I shall begin, in most appalling fashion, with a tangent: Please excuse and do not misinterpret my use of the word “jazzy” in this review. Many people fear words related to “jazz.” They know jazz is supposed to be cool and hip and that fandom is a sign of musical erudition, but they just don’t like it. It’s weird, what with all that lack of commercial appeal and the odd time signatures.
To clarify, Chase Bell & White Licorish’s U.S. debut album, Skywords, is not jazz. It is a pop/rock record. I simply believe that every musician in this band secretly plays jazz when not recording pop songs as Chase Bell & White Licorish. This music has that spontaneous, textured, lively feel of jazz, and, like great jazz recordings, it brilliantly captures the natural ambient quality of the instruments.
Damn, too many uses of the j-word so far. Pop pop pop. Rock rock rock. How’s that, Google search algorithms?
Lyrically introspective and musically adventurous, Skywords is pop music that defies easy classification in the same way that old Police albums did: They were pop, but even casual listeners could sense that a lot more than three-chord Monte was going on. Like Sting did after he left the Police, Chase Bell & White Licorish expand on the “sophisticated pop” concept by adding a horn section. That New Jersey-born singer/songwriter and bandleader Chase Bell recruited his musicians from Italy adds further dimension to the sonic landscape.

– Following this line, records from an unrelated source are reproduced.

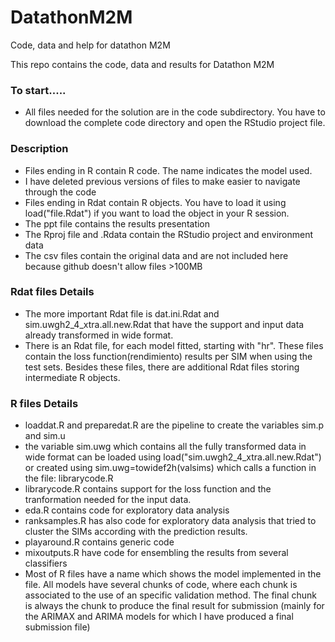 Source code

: # DatathonM2M
Code, data and help for datathon M2M

This repo contains the code, data and results for Datathon M2M
### To start.....
* All files needed for the solution are in the code subdirectory. You have to download the complete code directory and open the RStudio project file.

### Description
* Files ending in R contain R code. The name indicates the model used. 
* I have deleted previous versions of files to make easier to navigate through the code
* Files ending in Rdat contain R objects. You have to load it using load("file.Rdat") if you want to load the object in your R session.
* The ppt file contains the results presentation
* The Rproj file and .Rdata contain the RStudio project and environment data
* The csv files contain the original data and are not included here because github doesn't allow files >100MB

### Rdat files Details
* The more important Rdat file is dat.ini.Rdat and sim.uwgh2_4_xtra.all.new.Rdat  that have the support and input data already transformed in wide format.
* There is an Rdat file, for each model fitted, starting with "hr". These files contain the loss function(rendimiento) results per SIM when using the test sets. Besides these files, there are additional Rdat files storing intermediate R objects.

### R files Details
* loaddat.R and preparedat.R are the pipeline to create the variables sim.p and sim.u
* the variable sim.uwg which contains all the fully transformed data in wide format can be loaded using load("sim.uwgh2_4_xtra.all.new.Rdat")  or created using sim.uwg=towidef2h(valsims) which calls a function in the file: librarycode.R
* librarycode.R contains support for the loss function and the tranformation needed for the input data.
* eda.R contains code for exploratory data analysis
* ranksamples.R has also code for exploratory data analysis that tried to cluster the SIMs according with the prediction results.
* playaround.R contains generic code
* mixoutputs.R have code for ensembling the results from several classifiers
* Most of R files have a name which shows the model implemented in the file. All models have several chunks of code, where each chunk is associated to the use of an specific validation method. The final chunk is always the chunk to produce the final result for submission (mainly for the ARIMAX and ARIMA models for which I have produced a final submission file)

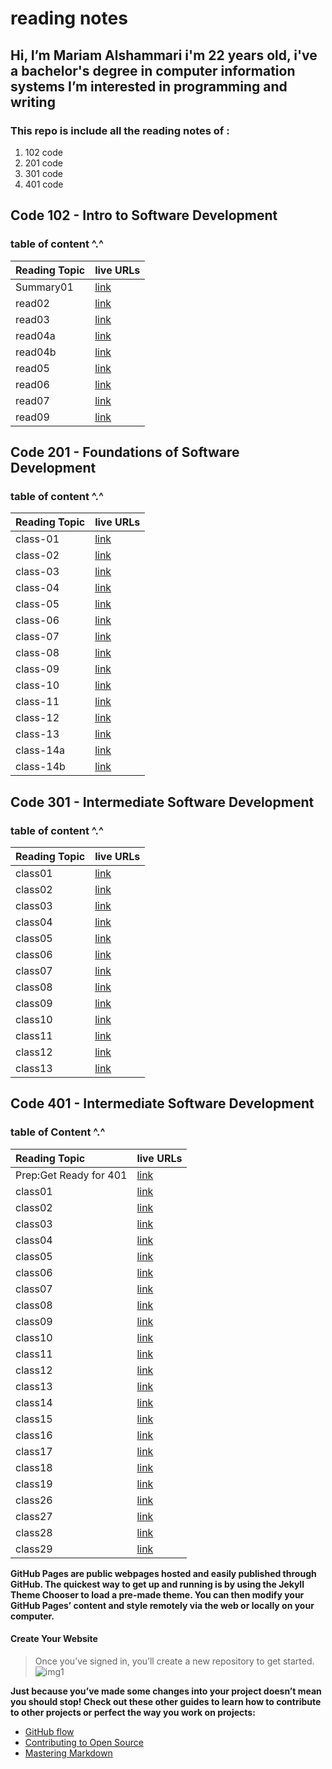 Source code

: # **reading notes**

## Hi, I’m Mariam Alshammari i'm 22 years old, i've a bachelor's degree in computer information systems I’m interested in programming and writing

### **This repo is include all the reading notes of :**

1. 102 code
2. 201 code
3. 301 code
4. 401 code

## **Code 102 - Intro to Software Development**

### table of content ^.^

| Reading Topic  | live URLs    |
| :------------- | :---------- |
| Summary01      |[link](https://mariamalshammari.github.io/reading-notes2/Summary)|
| read02         |[link](https://mariamalshammari.github.io/reading-notes2/read02) |
| read03         |[link](https://mariamalshammari.github.io/reading-notes2/read03) |
| read04a         |[link](https://mariamalshammari.github.io/reading-notes2/read04a) |
| read04b         |[link](https://mariamalshammari.github.io/reading-notes2/read04b) |
| read05         |[link](https://mariamalshammari.github.io/reading-notes2/read05) |
| read06         |[link](https://mariamalshammari.github.io/reading-notes2/read06) |
| read07         |[link](https://mariamalshammari.github.io/reading-notes2/read07) |
| read09         |[link](https://mariamalshammari.github.io/reading-notes2/read09) |

## **Code 201 - Foundations of Software Development**

### table of content  ^.^

| Reading Topic  | live URLs    |
| :------------- | :---------- |
| class-01         |[link](https://mariamalshammari.github.io/reading-notes/class-01)|
| class-02         |[link](https://mariamalshammari.github.io/reading-notes/class-02) |
| class-03         |[link](https://mariamalshammari.github.io/reading-notes/class-03) |
| class-04         |[link](https://mariamalshammari.github.io/reading-notes/class-04) |
| class-05         |[link](https://mariamalshammari.github.io/reading-notes/class-05) |
| class-06         |[link](https://mariamalshammari.github.io/reading-notes/class-06) |
| class-07         |[link](https://mariamalshammari.github.io/reading-notes/class-07) |
| class-08         |[link](https://mariamalshammari.github.io/reading-notes/class-08) |
| class-09         |[link](https://mariamalshammari.github.io/reading-notes/class-09) |
| class-10         |[link](https://mariamalshammari.github.io/reading-notes/class-10) |
| class-11         |[link](https://mariamalshammari.github.io/reading-notes/class-11) |
| class-12         |[link](https://mariamalshammari.github.io/reading-notes/class-12) |
| class-13         |[link](https://mariamalshammari.github.io/reading-notes/class-13) |
| class-14a         |[link](https://mariamalshammari.github.io/reading-notes/class-14a) |
| class-14b         |[link](https://mariamalshammari.github.io/reading-notes/class-14b) |

## **Code 301 - Intermediate Software Development**

### table of  content ^.^

| Reading Topic  | live URLs    |
| :------------- | :---------- |
| class01        |[link](https://mariamalshammari.github.io/reading-notes/Class01)|
| class02        |[link](https://mariamalshammari.github.io/reading-notes/Class02)|
| class03        |[link](https://mariamalshammari.github.io/reading-notes/Class03)|
| class04        |[link](https://mariamalshammari.github.io/reading-notes/Class04)|
| class05        |[link](https://mariamalshammari.github.io/reading-notes/Class05)|
| class06        |[link](https://mariamalshammari.github.io/reading-notes/Class06)|
| class07        |[link](https://mariamalshammari.github.io/reading-notes/Class07)|
| class08        |[link](https://mariamalshammari.github.io/reading-notes/Class08)|
| class09        |[link](https://mariamalshammari.github.io/reading-notes/Class09)|
| class10        |[link](https://mariamalshammari.github.io/reading-notes/Class10)|
| class11        |[link](https://mariamalshammari.github.io/reading-notes/Class11)|
| class12        |[link](https://mariamalshammari.github.io/reading-notes/Class12)|
| class13        |[link](https://mariamalshammari.github.io/reading-notes/Class13)|

## **Code 401 - Intermediate Software Development**

### table of  Content ^.^

| Reading Topic  | live URLs    |
| :------------- | :---------- |
| Prep:Get Ready for 401        |[link](https://mariamalshammari.github.io/reading-notes/Prep)|
| class01        |[link](https://mariamalshammari.github.io/reading-notes/Class01-401)|
| class02        |[link](https://mariamalshammari.github.io/reading-notes/Class02-401)|
| class03        |[link](https://mariamalshammari.github.io/reading-notes/Class03-401)|
| class04        |[link](https://mariamalshammari.github.io/reading-notes/Class04-401)|
| class05        |[link](https://mariamalshammari.github.io/reading-notes/Class05-401)|
| class06        |[link](https://mariamalshammari.github.io/reading-notes/Class06-401)|
| class07        |[link](https://mariamalshammari.github.io/reading-notes/Class07-401)|
| class08        |[link](https://mariamalshammari.github.io/reading-notes/Class08-401)|
| class09        |[link](https://mariamalshammari.github.io/reading-notes/Class09-401)|
| class10        |[link](https://mariamalshammari.github.io/reading-notes/Class10-401)|
| class11        |[link](https://mariamalshammari.github.io/reading-notes/Class11-401)|
| class12        |[link](https://mariamalshammari.github.io/reading-notes/Class12-401)|
| class13        |[link](https://mariamalshammari.github.io/reading-notes/Class13-401)|
| class14        |[link](https://mariamalshammari.github.io/reading-notes/Class14-401)|
| class15        |[link](https://mariamalshammari.github.io/reading-notes/Class15-401)|
| class16        |[link](https://mariamalshammari.github.io/reading-notes/Class16-401)|
| class17        |[link](https://mariamalshammari.github.io/reading-notes/Class17-401)|
| class18        |[link](https://mariamalshammari.github.io/reading-notes/Class18-401)|
| class19        |[link](https://mariamalshammari.github.io/reading-notes/Class19-401)|
| class26        |[link](https://mariamalshammari.github.io/reading-notes/Class26-401)|
| class27        |[link](https://mariamalshammari.github.io/reading-notes/Class27-401)|
| class28        |[link](https://mariamalshammari.github.io/reading-notes/Class28-401)|
| class29        |[link](https://mariamalshammari.github.io/reading-notes/Class29-401)|

**GitHub Pages are public webpages hosted and easily published through GitHub. The quickest way to get up and running is by using the Jekyll Theme Chooser to load a pre-made theme. You can then modify your GitHub Pages’ content and style remotely via the web or locally on your computer.**

#### Create Your Website

>Once you’ve signed in, you’ll create a new repository to get started.
![img1](https://guides.github.com/features/pages/create-new-repo-button.png)

**Just because you’ve made some changes into your project doesn’t mean you should stop! Check out these other guides to learn how to contribute to other projects or perfect the way you work on projects:**

* [GitHub flow](https://guides.github.com/introduction/flow/)
* [Contributing to Open Source](https://opensource.guide/how-to-contribute/)
* [Mastering Markdown](https://guides.github.com/features/mastering-markdown/)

Bell’s voice resides in the higher-pitched Bruno Mars range, while the melodies and phrasing evoke John Mayer. As a listener drawn to belters with lots of power, I did not find the singing on the album immediately attractive, as Bell tends to use a lot of soft falsetto as he jabs and rolls his way through and around the arrangements. That said, the style suits the jazz-infused (yeah, I went there) musical arrangements perfectly, and the songs draw the listener without resorting to excessive production or digital effects. The best word I can use to describe Chase Bell & White Licorish’s music is “organic.” From an old-school guy like me, that’s a big compliment.